In a remarkable show of unity of view and purpose, a multi-disciplinary coalition of 38 entities, together with the Archdiocese of Malta represented by the Justice and Peace Commission and Caritas, have agreed a way forward on how the law on ‘the coercive violence’ of prostitution should be reformed.

The coalition strongly urged the government to adopt three primary pillars in restructuring the way prostitution and trafficking laws were framed. First, there was a need to shift the focus of criminal action from the sex worker to the sex buyer. Prostitutes selling sex should be decriminalised, but buying sex would in future become illegal. Secondly, it was imperative to actively support sex workers in leaving the trade. And thirdly, it was essential to provide help for them to build a life outside it. High-quality ‘exit services’ were needed for people caught up in prostitution.

In recommending these proposals to Parliamentary Secretary Julia Farrugia Portelli, the coalition underlined that these policies should be included in the government’s new legislation as a package. Decriminalising those who are prostituted without making the buying of sex a criminal offence would open up the sex industry and increase trafficking. 

Not having comprehensive ‘exit services’, such as legal, health, financial, educational and social services in place to allow sex workers to find a life outside the world of prostitution, would undermine the whole thrust of the changes needed to regulate this coercive violence in the long term.

The reality of prostitution is wholly divorced from the false argument put forward by its proponents. The majority of prostitutes are vulnerable individuals who are exploited by traffickers and pimps for sex work. As the submission document put it: “[Prostitution] is millions of psychologically unwell, physically trapped and injured women – nearly all of whom want to leave, but cannot find a way out.” It is an exploitation of other human beings reduced to objects to satisfy one’s desires. This degrading transaction is a form of abuse. 

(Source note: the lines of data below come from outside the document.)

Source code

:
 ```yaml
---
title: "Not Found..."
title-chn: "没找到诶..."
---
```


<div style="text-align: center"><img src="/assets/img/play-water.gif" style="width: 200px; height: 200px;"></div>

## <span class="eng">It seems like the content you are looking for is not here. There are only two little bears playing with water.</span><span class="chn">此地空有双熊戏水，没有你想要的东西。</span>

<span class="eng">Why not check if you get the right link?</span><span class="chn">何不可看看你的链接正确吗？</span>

Participating in it is often aided and abetted by other forms of criminality, such as human trafficking and slavery.  

It follows logically that those who have been treated as on the periphery of the sex industry should also be covered by the new legislation. Strip clubs should be shut down or face heavy regulation that would effectively restrict their ability to operate. ‘Gentlemen’s clubs’ (described as “establishments that sell women”) should be more stringently controlled. Policemen with the skills to monitor the industry should regularly visit the venues in order for them to be allowed to operate. As to massage parlours, it is essential that these are properly licenced to ensure the establishment is legitimate and not a front for criminal activity.      

The proposals made by the two entities of the Archdiocese of Malta, together with the 38 other bodies, should not be seen as some kind of moral crusade against sex. They are designed to establish a sensible and practical set of proposals to respond to the immorality of deep-seated social problems of prostitution and trafficking of some of the most vulnerable human beings, both Maltese and foreign, in our society. 

That their recommendations have the committed support of the Opposition, the Church, a huge number of civil society organisations and, one hopes, the government, is a cause for great hope that suitable legislation will shortly follow.